La décadence de l'Occident



L’homme debout

L’Occident a tout. Et quelque chose en lui dépérit.

Il mange trop, boit trop, consomme trop. Il a fait reculer le manque et installé le désir à sa place. Il nourrit son corps à toute heure, satisfait ses envies avant même qu’elles deviennent des besoins. Il a voulu libérer l’homme de toutes les privations, lui épargner l’effort, l’attente, la frustration. Et pourtant, à mesure qu’il lui donnait davantage, l’homme semble s’être alourdi.

Puis je vois arriver d’Afrique un homme grand, droit, puissant.

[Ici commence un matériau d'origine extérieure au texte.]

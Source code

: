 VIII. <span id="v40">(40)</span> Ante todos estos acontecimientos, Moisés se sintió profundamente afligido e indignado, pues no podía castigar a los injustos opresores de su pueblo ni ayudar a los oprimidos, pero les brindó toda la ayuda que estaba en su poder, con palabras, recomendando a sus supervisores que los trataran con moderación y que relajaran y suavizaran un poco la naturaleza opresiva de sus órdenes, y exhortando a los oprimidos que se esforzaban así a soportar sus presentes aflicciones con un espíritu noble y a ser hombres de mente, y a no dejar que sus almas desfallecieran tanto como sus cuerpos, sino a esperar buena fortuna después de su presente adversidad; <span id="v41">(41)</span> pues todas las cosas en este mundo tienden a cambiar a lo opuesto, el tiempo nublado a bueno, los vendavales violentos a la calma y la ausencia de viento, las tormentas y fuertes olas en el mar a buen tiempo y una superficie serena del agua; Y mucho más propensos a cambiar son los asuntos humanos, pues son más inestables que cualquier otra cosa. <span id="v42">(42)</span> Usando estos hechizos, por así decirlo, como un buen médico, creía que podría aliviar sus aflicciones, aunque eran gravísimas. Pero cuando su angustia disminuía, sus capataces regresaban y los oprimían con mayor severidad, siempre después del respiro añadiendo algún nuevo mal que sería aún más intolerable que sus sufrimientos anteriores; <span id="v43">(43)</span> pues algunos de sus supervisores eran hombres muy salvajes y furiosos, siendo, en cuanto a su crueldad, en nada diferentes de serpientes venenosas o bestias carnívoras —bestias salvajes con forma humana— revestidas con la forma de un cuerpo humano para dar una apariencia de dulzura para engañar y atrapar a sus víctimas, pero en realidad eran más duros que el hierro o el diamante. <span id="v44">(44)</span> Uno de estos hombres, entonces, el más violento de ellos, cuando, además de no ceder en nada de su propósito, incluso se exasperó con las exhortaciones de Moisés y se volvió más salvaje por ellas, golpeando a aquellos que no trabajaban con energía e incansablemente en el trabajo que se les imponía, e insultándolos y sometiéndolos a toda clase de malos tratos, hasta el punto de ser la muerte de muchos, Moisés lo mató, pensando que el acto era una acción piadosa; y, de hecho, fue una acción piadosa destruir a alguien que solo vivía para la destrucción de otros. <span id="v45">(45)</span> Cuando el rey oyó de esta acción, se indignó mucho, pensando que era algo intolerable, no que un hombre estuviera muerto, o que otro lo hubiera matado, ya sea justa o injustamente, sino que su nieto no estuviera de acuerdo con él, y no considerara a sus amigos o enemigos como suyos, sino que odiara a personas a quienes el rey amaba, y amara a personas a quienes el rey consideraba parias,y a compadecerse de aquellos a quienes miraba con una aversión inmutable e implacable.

Et je m’arrête sur cette contradiction. Il vient d’un continent marqué par la pauvreté et la faim, et pourtant il porte dans son corps quelque chose que notre abondance ne semble pas savoir donner : une force, une stature, une verticalité. Alors une question s’impose : qu’est-ce qui nourrit réellement un homme ?

Car nous avons peut-être commis une erreur immense. Nous avons cru que pour élever l’homme, il fallait satisfaire toujours davantage son corps. Alors nous l’avons nourri, protégé, diverti, comblé. Nous avons répondu à chacune de ses sollicitations jusqu’à ne presque plus supporter qu’un désir demeure insatisfait. Mais pendant que nous nourrissions ainsi le corps, avons-nous nourri ce qui, en l’homme, devait gouverner le reste ?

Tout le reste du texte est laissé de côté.